Endocytic uptake of HCV required for the induction of TNF-α

The finding that the induction of TNF-α was detected almost immediately after infection without the apparent need of an intact HCV genome suggested an early event of HCV infection in the induction of TNF-α, possibly during the viral entry. After binding to its co-receptors, HCV enters the cell via the clathrin-mediated endocytosis [1, 14]. To test whether this endocytic uptake is required for HCV to induce TNF-α, we treated Huh7 cells with Dynasore, a cell-permeable inhibitor of dynamin GTPase, which mediates the scission of clathrin-coated vesicles from plasma membranes. As shown in Fig 3A, the inhibition of dynamin with Dynasore significantly inhibited the induction of TNF-α by HCV. This result suggested an important role of endocytic uptake of HCV in the induction of TNF-α. After the dissociation of clathrin, endocytic vesicles fuse with endosomes. The acidic content of endosomes then triggers the fusion of HCV envelope with endosomal membranes for the release of the viral genome into the cytosol.
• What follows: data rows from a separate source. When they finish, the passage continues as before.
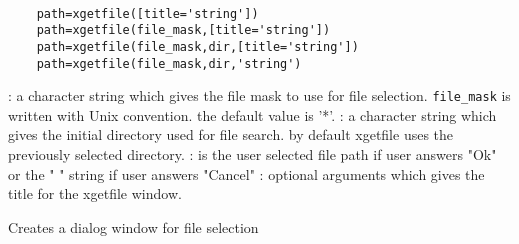 
\begin{mandesc}
  \\ %
\end{mandesc}
\label{xgetfile}
\begin{calling_sequence}
  \begin{verbatim}
    path=xgetfile([title='string'])  
    path=xgetfile(file_mask,[title='string'])  
    path=xgetfile(file_mask,dir,[title='string'])  
    path=xgetfile(file_mask,dir,'string')  
  \end{verbatim}
\end{calling_sequence}
\begin{parameters}
  \begin{varlist}
    : a character string which gives the file mask to use for file selection. \verb!file_mask! is written with Unix convention. the default value is '*'.
    : a character string which gives the initial directory used for file search. by default xgetfile uses the previously selected directory.
    : is the user selected file path if user answers "Ok" or the " " string if user answers "Cancel"
    : optional arguments which gives the title for the xgetfile window.
  \end{varlist}
\end{parameters}
\begin{mandescription}
  Creates a dialog window for file selection
\end{mandescription}
\begin{examples}
  \begin{program}
  \end{program}
\end{examples}
\begin{manseealso}
         
\end{manseealso}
To examine the possible importance of endosomal acidification in the induction of TNF-α, we treated cells with chloroquine, an inhibitor of endosomal acidification. As shown in Fig 3B, the treatment of Huh7 cells with chloroquine abolished the TNF-α induction by HCV. Altogether, these results suggested that both the scission of endocytic vesicles from plasma membranes and the endosomal acidification were important for the induction of TNF-α by HCV.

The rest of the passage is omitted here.